Task item:
Wherever the word "common" appears in a line of the data, that line should be copied.

Input material:
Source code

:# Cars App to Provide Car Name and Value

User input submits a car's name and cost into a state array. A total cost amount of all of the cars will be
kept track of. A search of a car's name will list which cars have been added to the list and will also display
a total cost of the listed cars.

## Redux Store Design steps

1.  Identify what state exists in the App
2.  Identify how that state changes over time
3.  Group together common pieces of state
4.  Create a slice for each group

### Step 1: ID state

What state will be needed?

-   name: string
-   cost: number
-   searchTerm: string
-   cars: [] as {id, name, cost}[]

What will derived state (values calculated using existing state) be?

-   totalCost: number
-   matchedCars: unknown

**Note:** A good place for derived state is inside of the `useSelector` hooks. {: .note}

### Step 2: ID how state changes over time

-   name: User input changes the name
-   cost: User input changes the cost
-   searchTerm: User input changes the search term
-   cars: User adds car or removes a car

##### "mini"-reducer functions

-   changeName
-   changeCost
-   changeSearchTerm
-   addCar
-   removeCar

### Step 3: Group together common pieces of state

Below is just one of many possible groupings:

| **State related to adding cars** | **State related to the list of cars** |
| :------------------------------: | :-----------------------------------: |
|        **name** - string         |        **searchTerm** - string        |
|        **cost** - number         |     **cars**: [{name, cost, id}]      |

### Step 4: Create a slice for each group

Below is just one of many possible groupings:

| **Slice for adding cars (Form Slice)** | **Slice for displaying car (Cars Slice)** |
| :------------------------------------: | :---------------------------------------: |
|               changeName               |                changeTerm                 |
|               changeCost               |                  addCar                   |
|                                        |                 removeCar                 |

--

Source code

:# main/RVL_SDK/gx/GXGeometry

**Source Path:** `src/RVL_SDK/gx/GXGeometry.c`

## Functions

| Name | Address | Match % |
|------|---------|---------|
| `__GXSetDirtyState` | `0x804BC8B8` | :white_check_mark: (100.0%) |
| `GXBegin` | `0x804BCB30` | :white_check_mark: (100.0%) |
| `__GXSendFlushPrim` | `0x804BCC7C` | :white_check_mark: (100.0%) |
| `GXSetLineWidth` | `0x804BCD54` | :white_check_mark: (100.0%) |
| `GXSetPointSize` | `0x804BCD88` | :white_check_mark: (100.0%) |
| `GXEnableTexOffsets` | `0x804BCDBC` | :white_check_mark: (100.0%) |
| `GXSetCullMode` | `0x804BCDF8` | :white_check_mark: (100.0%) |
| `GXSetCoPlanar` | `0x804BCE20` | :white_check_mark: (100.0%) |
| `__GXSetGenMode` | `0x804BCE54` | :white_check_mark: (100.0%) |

Output for this exercise:
3.  Group together common pieces of state
### Step 3: Group together common pieces of state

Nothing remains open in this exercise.